Task objective:
Quote exactly, and only, the lines of the material below from the line with "The core idea" through the line with "Taking the summation".

Supplied material:
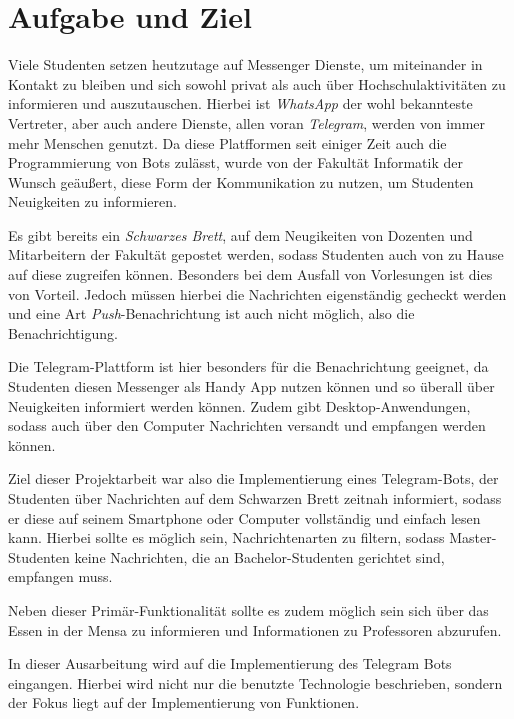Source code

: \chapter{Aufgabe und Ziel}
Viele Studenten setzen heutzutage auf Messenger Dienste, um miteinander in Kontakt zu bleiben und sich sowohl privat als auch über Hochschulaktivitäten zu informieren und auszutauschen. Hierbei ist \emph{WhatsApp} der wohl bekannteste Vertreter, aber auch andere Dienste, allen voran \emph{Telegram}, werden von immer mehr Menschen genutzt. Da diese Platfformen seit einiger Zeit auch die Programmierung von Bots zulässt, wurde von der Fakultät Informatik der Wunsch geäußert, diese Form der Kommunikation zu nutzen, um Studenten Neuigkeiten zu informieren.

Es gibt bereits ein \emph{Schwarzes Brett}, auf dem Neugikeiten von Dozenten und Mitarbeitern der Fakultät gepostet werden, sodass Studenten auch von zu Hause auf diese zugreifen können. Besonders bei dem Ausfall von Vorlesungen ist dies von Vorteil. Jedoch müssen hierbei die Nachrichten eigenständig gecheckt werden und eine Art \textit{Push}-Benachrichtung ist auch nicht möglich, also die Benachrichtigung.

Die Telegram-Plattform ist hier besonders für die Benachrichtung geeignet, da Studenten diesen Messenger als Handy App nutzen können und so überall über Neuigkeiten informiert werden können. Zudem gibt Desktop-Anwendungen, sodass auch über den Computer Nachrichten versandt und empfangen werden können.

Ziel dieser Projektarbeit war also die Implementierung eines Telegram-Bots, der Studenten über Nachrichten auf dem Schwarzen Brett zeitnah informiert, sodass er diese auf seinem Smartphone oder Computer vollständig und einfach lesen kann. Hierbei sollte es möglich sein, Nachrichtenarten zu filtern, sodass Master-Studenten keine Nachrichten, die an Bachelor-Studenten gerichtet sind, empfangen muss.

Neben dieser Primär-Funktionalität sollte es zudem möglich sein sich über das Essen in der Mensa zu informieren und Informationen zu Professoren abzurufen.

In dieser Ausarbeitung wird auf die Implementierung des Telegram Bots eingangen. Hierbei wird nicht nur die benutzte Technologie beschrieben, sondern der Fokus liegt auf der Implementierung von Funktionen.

...

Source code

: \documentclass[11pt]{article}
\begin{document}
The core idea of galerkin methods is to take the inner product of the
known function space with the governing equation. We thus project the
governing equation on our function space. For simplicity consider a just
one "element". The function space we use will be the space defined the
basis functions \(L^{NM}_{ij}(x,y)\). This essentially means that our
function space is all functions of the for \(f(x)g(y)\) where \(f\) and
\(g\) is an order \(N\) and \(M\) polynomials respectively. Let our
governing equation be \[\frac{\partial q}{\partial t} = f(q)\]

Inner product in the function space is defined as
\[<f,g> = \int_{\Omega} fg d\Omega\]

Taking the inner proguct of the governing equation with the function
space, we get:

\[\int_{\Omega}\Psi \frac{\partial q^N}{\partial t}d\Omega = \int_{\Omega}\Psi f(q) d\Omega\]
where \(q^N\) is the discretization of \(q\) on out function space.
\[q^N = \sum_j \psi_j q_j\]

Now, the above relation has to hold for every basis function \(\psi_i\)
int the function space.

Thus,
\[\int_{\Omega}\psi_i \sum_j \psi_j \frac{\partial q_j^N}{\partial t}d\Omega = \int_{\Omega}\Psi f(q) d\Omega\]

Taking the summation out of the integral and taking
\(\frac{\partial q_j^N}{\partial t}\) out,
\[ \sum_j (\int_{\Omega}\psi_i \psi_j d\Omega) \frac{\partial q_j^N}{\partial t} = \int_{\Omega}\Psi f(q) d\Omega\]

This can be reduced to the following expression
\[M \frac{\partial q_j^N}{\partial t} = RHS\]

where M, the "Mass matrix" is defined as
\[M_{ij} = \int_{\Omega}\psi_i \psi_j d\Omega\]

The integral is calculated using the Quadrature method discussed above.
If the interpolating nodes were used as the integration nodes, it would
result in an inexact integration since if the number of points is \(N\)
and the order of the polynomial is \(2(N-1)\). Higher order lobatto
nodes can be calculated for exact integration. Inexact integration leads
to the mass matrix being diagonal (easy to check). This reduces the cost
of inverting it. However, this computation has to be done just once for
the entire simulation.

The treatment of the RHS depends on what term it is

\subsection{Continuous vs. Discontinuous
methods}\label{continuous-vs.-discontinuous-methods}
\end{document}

Response:
The core idea of galerkin methods is to take the inner product of the
known function space with the governing equation. We thus project the
governing equation on our function space. For simplicity consider a just
one "element". The function space we use will be the space defined the
basis functions \(L^{NM}_{ij}(x,y)\). This essentially means that our
function space is all functions of the for \(f(x)g(y)\) where \(f\) and
\(g\) is an order \(N\) and \(M\) polynomials respectively. Let our
governing equation be \[\frac{\partial q}{\partial t} = f(q)\]

Inner product in the function space is defined as
\[<f,g> = \int_{\Omega} fg d\Omega\]

Taking the inner proguct of the governing equation with the function
space, we get:

\[\int_{\Omega}\Psi \frac{\partial q^N}{\partial t}d\Omega = \int_{\Omega}\Psi f(q) d\Omega\]
where \(q^N\) is the discretization of \(q\) on out function space.
\[q^N = \sum_j \psi_j q_j\]

Now, the above relation has to hold for every basis function \(\psi_i\)
int the function space.

Thus,
\[\int_{\Omega}\psi_i \sum_j \psi_j \frac{\partial q_j^N}{\partial t}d\Omega = \int_{\Omega}\Psi f(q) d\Omega\]

Taking the summation out of the integral and taking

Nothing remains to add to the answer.